Hacker News new | ask | show | jobs
by joesavage 3357 days ago
> First, compilers are really quite good. Yes, it's possible to beat them (I do) but generally not by much.

Genuine question: what would you quantify “not by much” as here? In my experience, it's not uncommon to see 2x+ speedups from well-written software pipelined hand-optimised assembly in hot loops. (Especially so for in-order processors, like you might see in embedded applications or as a LITTLE core in your smartphone.)

1 comments

2x in a hotspot is not much compared with better cache management in the rest the program. But if that 2x is important, great. I know this sounds really boring but you should write it in C first and then find that hot loop in a profiler like VTune and then rewrite. 2x of something really unimportant is still unimportant.

Also while software pipelining is possible on something like Haswell ... its limited register set makes it a limited technique. Modular variable expansion is tough with not so many registers but renaming does help somewhat.
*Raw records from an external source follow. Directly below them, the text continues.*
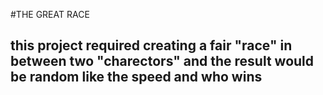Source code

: #THE GREAT RACE
## this project required creating a fair "race" in between two "charectors" and the result would be random like the speed and who wins
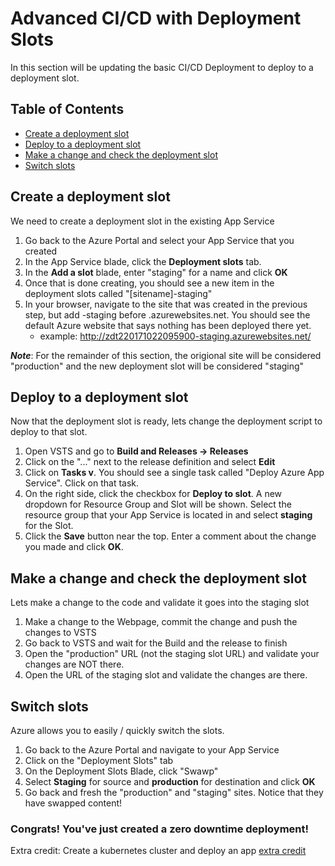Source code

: # Advanced CI/CD with Deployment Slots
In this section will be updating the basic CI/CD Deployment to deploy to a deployment slot.

## Table of Contents

- [Create a deployment slot](#create-a-deployment-slot)
- [Deploy to a deployment slot](#deploy-to-a-deployment-slot)
- [Make a change and check the deployment slot](#make-a-change-and-check-the-deployment-slot)
- [Switch slots](#switch-slots)

## Create a deployment slot
We need to create a deployment slot in the existing App Service
1. Go back to the Azure Portal and select your App Service that you created
2. In the App Service blade, click the __Deployment slots__ tab.
3. In the __Add a slot__ blade, enter "staging" for a name and click __OK__
4. Once that is done creating, you should see a new item in the deployment slots called "[sitename]-staging"
5. In your browser, navigate to the site that was created in the previous step, but add -staging before .azurewebsites.net. You should see the default Azure website that says nothing has been deployed there yet. <a name="example"/>
    - example: http://zdt220171022095900-staging.azurewebsites.net/

__*Note*__: For the remainder of this section, the origional site will be considered "production" and the new deployment slot will be considered "staging"

## Deploy to a deployment slot
Now that the deployment slot is ready, lets change the deployment script to deploy to that slot.
1. Open VSTS and go to __Build and Releases -> Releases__
2. Click on the "..." next to the release definition and select __Edit__
3. Click on __Tasks v__. You should see a single task called "Deploy Azure App Service". Click on that task. 
4. On the right side, click the checkbox for __Deploy to slot__. A new dropdown for Resource Group and Slot will be shown. Select the resource group that your App Service is located in and select __staging__ for the Slot.
5. Click the __Save__ button near the top. Enter a comment about the change you made and click __OK__.

## Make a change and check the deployment slot

Lets make a change to the code and validate it goes into the staging slot
1. Make a change to the Webpage, commit the change and push the changes to VSTS
2. Go back to VSTS and wait for the Build and the release to finish
3. Open the "production" URL  (not the staging slot URL) and validate your changes are NOT there.
4. Open the URL of the staging slot and validate the changes are there.

## Switch slots
Azure allows you to easily / quickly switch the slots.

1. Go back to the Azure Portal and navigate to your App Service
2. Click on the "Deployment Slots" tab
3. On the Deployment Slots Blade, click "Swawp"
4. Select __Staging__ for source and __production__ for destination and click __OK__
5. Go back and fresh the "production" and "staging" sites. Notice that they have swapped content!

### Congrats! You've just created a zero downtime deployment! 

Extra credit: Create a kubernetes cluster and deploy an app [extra credit](/extracredit.md)
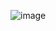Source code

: ![image](https://github.com/yanglet/PlayGround/assets/96788792/1579cb16-f929-4067-81a0-ede6cac27164)

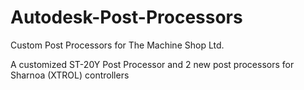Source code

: # Autodesk-Post-Processors
Custom Post Processors for The Machine Shop Ltd.

A customized ST-20Y Post Processor and 2 new post processors for Sharnoa (XTROL) controllers
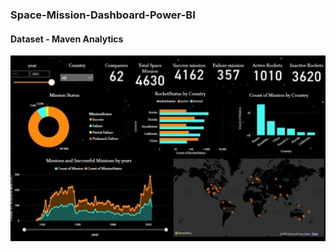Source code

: <h3> Space-Mission-Dashboard-Power-BI </h3>
<h4> Dataset - Maven Analytics </h4>
<img src = "https://github.com/Vaibhavii3/Space-Mission-Dashboard-Power-BI/blob/main/space.jpg">
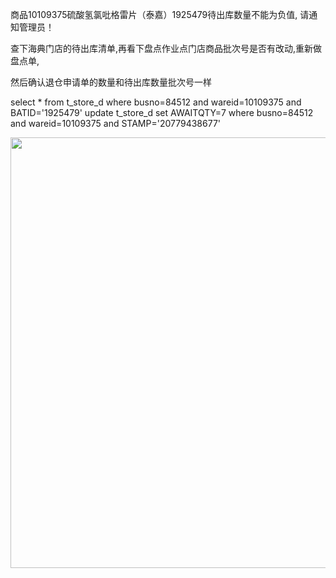 商品10109375硫酸氢氯吡格雷片（泰嘉）1925479待出库数量不能为负值, 请通知管理员！

查下海典门店的待出库清单,再看下盘点作业点门店商品批次号是否有改动,重新做盘点单,

然后确认退仓申请单的数量和待出库数量批次号一样

select * from t_store_d where busno=84512 and wareid=10109375 and BATID='1925479'
update t_store_d set AWAITQTY=7 where busno=84512 and wareid=10109375 and STAMP='20779438677'

<img src="file:///C:/Users/admin/AppData/Roaming/marktext/images/2023-09-09-11-16-12-image.png" title="" alt="" width="689">

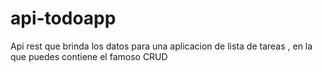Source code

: # api-todoapp
Api rest que brinda los datos para una aplicacion de lista de tareas , en la que puedes contiene el famoso CRUD
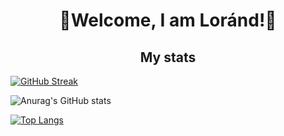 <h1 align="center">👋Welcome, I am Loránd!👋</h1>
<h2 align="center">My stats</h2>


[![GitHub Streak](https://streak-stats.demolab.com?user=KeLorand&theme=github-dark-blue&date_format=j%20M%5B%20Y%5D&border=FFFFFF)](https://git.io/streak-stats)

![Anurag's GitHub stats](https://github-readme-stats.vercel.app/api?username=KeLorand&show_icons=true&count_private=true&theme=transparent)

[![Top Langs](https://github-readme-stats.vercel.app/api/top-langs/?username=KeLorand&layout=compact&theme=transparent&count_private=true&langs_count=5)](https://github.com/anuraghazra/github-readme-stats)
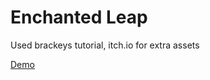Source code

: # Enchanted Leap

Used brackeys tutorial, itch.io for extra assets

[Demo](https://hridyaagrawal.itch.io/enchanted-leap)
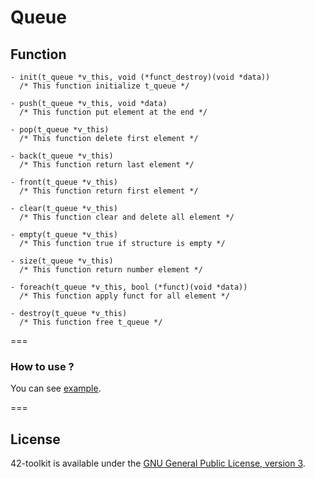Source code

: Queue
==========

## Function

	- init(t_queue *v_this, void (*funct_destroy)(void *data))
	  /* This function initialize t_queue */

	- push(t_queue *v_this, void *data)
	  /* This function put element at the end */

	- pop(t_queue *v_this)
	  /* This function delete first element */

	- back(t_queue *v_this)
	  /* This function return last element */

	- front(t_queue *v_this)
	  /* This function return first element */

	- clear(t_queue *v_this)
	  /* This function clear and delete all element */

	- empty(t_queue *v_this)
	  /* This function true if structure is empty */

	- size(t_queue *v_this)
	  /* This function return number element */

	- foreach(t_queue *v_this, bool (*funct)(void *data))
	  /* This function apply funct for all element */

	- destroy(t_queue *v_this)
	  /* This function free t_queue */

===
### How to use ?

You can see [example](https://github.com/QuentinPerez/42-toolkit/tree/master/examples/libc/queue).

===
## License

42-toolkit is available under the [GNU General Public License, version 3](LICENSE).
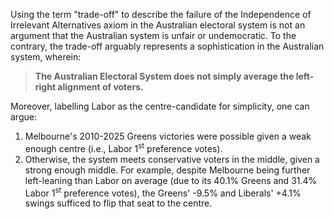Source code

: Using the term "trade-off" to describe the failure of the Independence of Irrelevant Alternatives axiom in the Australian electoral system is not an argument that the Australian system is unfair or undemocratic. To the contrary, the trade-off arguably represents a sophistication in the Australian system, wherein:

> **The Australian Electoral System does not simply average the left-right alignment of voters.**

Moreover, labelling Labor as the centre-candidate for simplicity, one can argue:

1. Melbourne's 2010-2025 Greens victories were possible given a weak enough centre (i.e., Labor 1<sup>st</sup> preference votes).
2. Otherwise, the system meets conservative voters in the middle, given a strong enough middle. For example, despite Melbourne being further left-leaning than Labor on average (due to its 40.1% Greens and 31.4% Labor 1<sup>st</sup> preference votes), the Greens' -9.5% and Liberals' +4.1% swings sufficed to flip that seat to the centre.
I think tools like VTune are awesome for finding hotspots and reading assembler is like reading Latin. But programming in assembler? I think it's best to disassemble and rewrite your C accordingly.

I should have mentioned this in the first post: if you're not a VTune ace, if you're not looking at the Intel PMRs and scratching your head, you probably should not be writing in assembler in 2017. Also, VTune deals with C (and Java) quite nicely (just not on OS X).

Anyways, you may get 2x+ on something but that approach won't work with a GPU. Similarly, Apple doesn't provide microarchitectural information on the a10. Nvidia doesn't on Denver. Even though assembly will still be with us, this low level approach is going away. Apple, Intel, Arm, Nvidia, ... really want you to write in C.

I say all this as a hardcore knuckle dragger.